***** EXTRACTED ENTRIES
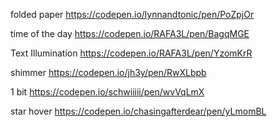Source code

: 

folded paper https://codepen.io/lynnandtonic/pen/PoZpjOr

time of the day https://codepen.io/RAFA3L/pen/BagqMGE

Text Illumination https://codepen.io/RAFA3L/pen/YzomKrR

shimmer https://codepen.io/jh3y/pen/RwXLbpb

1 bit https://codepen.io/schwiiiii/pen/wvVqLmX

star hover https://codepen.io/chasingafterdear/pen/yLmomBL
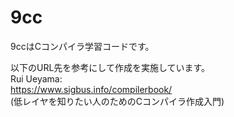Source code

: # 9cc
9ccはCコンパイラ学習コードです。  
  
以下のURL先を参考にして作成を実施しています。  
Rui Ueyama:  
https://www.sigbus.info/compilerbook/  
(低レイヤを知りたい人のためのCコンパイラ作成入門)  

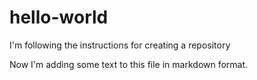 # hello-world
I'm following the instructions for creating a repository


Now I'm adding some text to this file in markdown format.
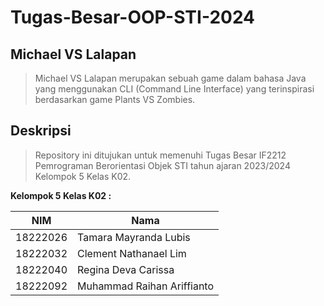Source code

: # Tugas-Besar-OOP-STI-2024
## Michael VS Lalapan

> Michael VS Lalapan merupakan sebuah game dalam bahasa Java yang menggunakan CLI (Command Line Interface) yang terinspirasi berdasarkan game Plants VS Zombies.

## Deskripsi

> Repository ini ditujukan untuk memenuhi Tugas Besar IF2212 Pemrograman Berorientasi Objek STI tahun ajaran 2023/2024 Kelompok 5 Kelas K02.

**Kelompok 5 Kelas K02 :**

| NIM          | Nama                           |
| ---          | ---                            |
| 18222026     | Tamara Mayranda Lubis          |
| 18222032     | Clement Nathanael Lim          |
| 18222040     | Regina Deva Carissa            |
| 18222092     | Muhammad Raihan Ariffianto     |
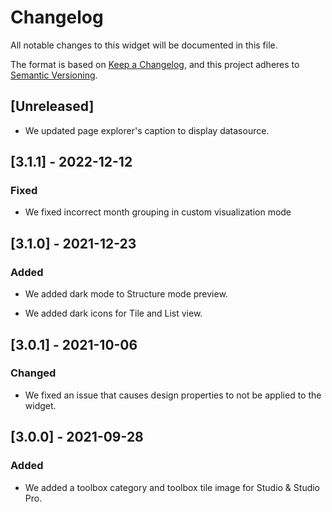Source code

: # Changelog

All notable changes to this widget will be documented in this file.

The format is based on [Keep a Changelog](https://keepachangelog.com/en/1.0.0/), and this project adheres to [Semantic Versioning](https://semver.org/spec/v2.0.0.html).

## [Unreleased]

-   We updated page explorer's caption to display datasource.

## [3.1.1] - 2022-12-12

### Fixed

-   We fixed incorrect month grouping in custom visualization mode

## [3.1.0] - 2021-12-23

### Added

-   We added dark mode to Structure mode preview.

-   We added dark icons for Tile and List view.

## [3.0.1] - 2021-10-06

### Changed

-   We fixed an issue that causes design properties to not be applied to the widget.

## [3.0.0] - 2021-09-28

### Added

-   We added a toolbox category and toolbox tile image for Studio & Studio Pro.
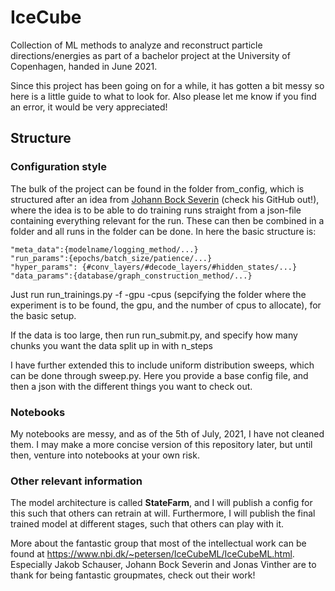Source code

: # IceCube
Collection of ML methods to analyze and reconstruct particle directions/energies as part of a bachelor project at the University of Copenhagen, handed in June 2021.

Since this project has been going on for a while, it has gotten a bit messy so here is a little guide to what to look for. Also please let me know if you find an error, it would be very appreciated!

## Structure

### Configuration style
The bulk of the project can be found in the folder from_config, which is structured after an idea from [Johann Bock Severin] (check his GitHub out!), where the idea is to be able to do training runs straight from a json-file containing everything relevant for the run. These can then be combined in a folder and all runs in the folder can be done. In here the basic structure is:

    "meta_data":{modelname/logging_method/...} 
    "run_params":{epochs/batch_size/patience/...}
    "hyper_params": {#conv_layers/#decode_layers/#hidden_states/...}
    "data_params":{database/graph_construction_method/...}

Just run run_trainings.py -f -gpu -cpus (sepcifying the folder where the experiment is to be found, the gpu, and the number of cpus to allocate), for the basic setup.

If the data is too large, then run run_submit.py, and specify how many chunks you want the data split up in with n_steps

I have further extended this to include uniform distribution sweeps, which can be done through sweep.py. Here you provide a base config file, and then a json with the different things you want to check out.

### Notebooks

My notebooks are messy, and as of the 5th of July, 2021, I have not cleaned them. I may make a more concise version of this repository later, but until then, venture into notebooks at your own risk.

### Other relevant information

The model architecture is called **StateFarm**, and I will publish a config for this such that others can retrain at will. Furthermore, I will publish the final trained model at different stages, such that others can play with it.

More about the fantastic group that most of the intellectual work can be found at https://www.nbi.dk/~petersen/IceCubeML/IceCubeML.html. Especially Jakob Schauser, Johann Bock Severin and Jonas Vinther are to thank for being fantastic groupmates, check out their work!

[Johann Bock Severin]:https://github.com/JohannSeverin/IceCube_GNN2

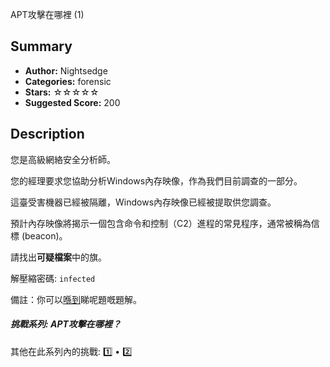 APT攻擊在哪裡 (1)

## Summary
* **Author:** Nightsedge
* **Categories:** forensic
* **Stars:** ☆☆☆☆☆
* **Suggested Score:** 200

## Description

您是高級網絡安全分析師。

您的經理要求您協助分析Windows內存映像，作為我們目前調查的一部分。

這臺受害機器已經被隔離，Windows內存映像已經被提取供您調查。

預計內存映像將揭示一個包含命令和控制（C2）進程的常見程序，通常被稱為信標 (beacon)。

請找出**可疑檔案**中的旗。

解壓縮密碼: `infected`

備註：你可以[喺到](https://hackmd.io/@blackb6a/hkcert-ctf-2024-i-zh-822c35d7b9267b73)睇呢題嘅題解。


##### 挑戰系列: APT攻擊在哪裡？

其他在此系列內的挑戰: [1️⃣](/challenges/149915428) • [2️⃣](/challenges/28686476)
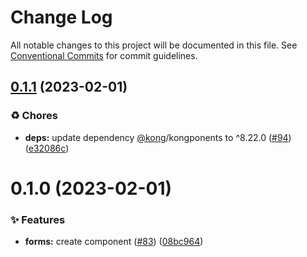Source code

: # Change Log

All notable changes to this project will be documented in this file.
See [Conventional Commits](https://conventionalcommits.org) for commit guidelines.

## [0.1.1](https://github.com/Kong/public-ui-components/compare/@kong-ui-public/forms@0.1.0...@kong-ui-public/forms@0.1.1) (2023-02-01)


### ♻️ Chores

* **deps:** update dependency [@kong](https://github.com/kong)/kongponents to ^8.22.0 ([#94](https://github.com/Kong/public-ui-components/issues/94)) ([e32086c](https://github.com/Kong/public-ui-components/commit/e32086c30d479a6808f1fce424263bec6a95ded6))





# 0.1.0 (2023-02-01)


### ✨ Features

* **forms:** create component ([#83](https://github.com/Kong/public-ui-components/issues/83)) ([08bc964](https://github.com/Kong/public-ui-components/commit/08bc964d1a9f75ff535827cf5dfa83459a71d03f))
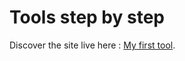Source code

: # Tools step by step

Discover the site live here :  [My first tool](https://laurent-stp95.github.io/react-deploy/).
**********
GOAL OF THE EXERCISE: Lines of the material that contain the word "Changelog" are to be gathered.

SOLUTION TO THE PROBLEM:
: # Changelog
The format is based on [Keep a Changelog](https://keepachangelog.com/en/1.0.0/), and this project adheres to [Semantic Versioning](https://semver.org/spec/v2.0.0.html).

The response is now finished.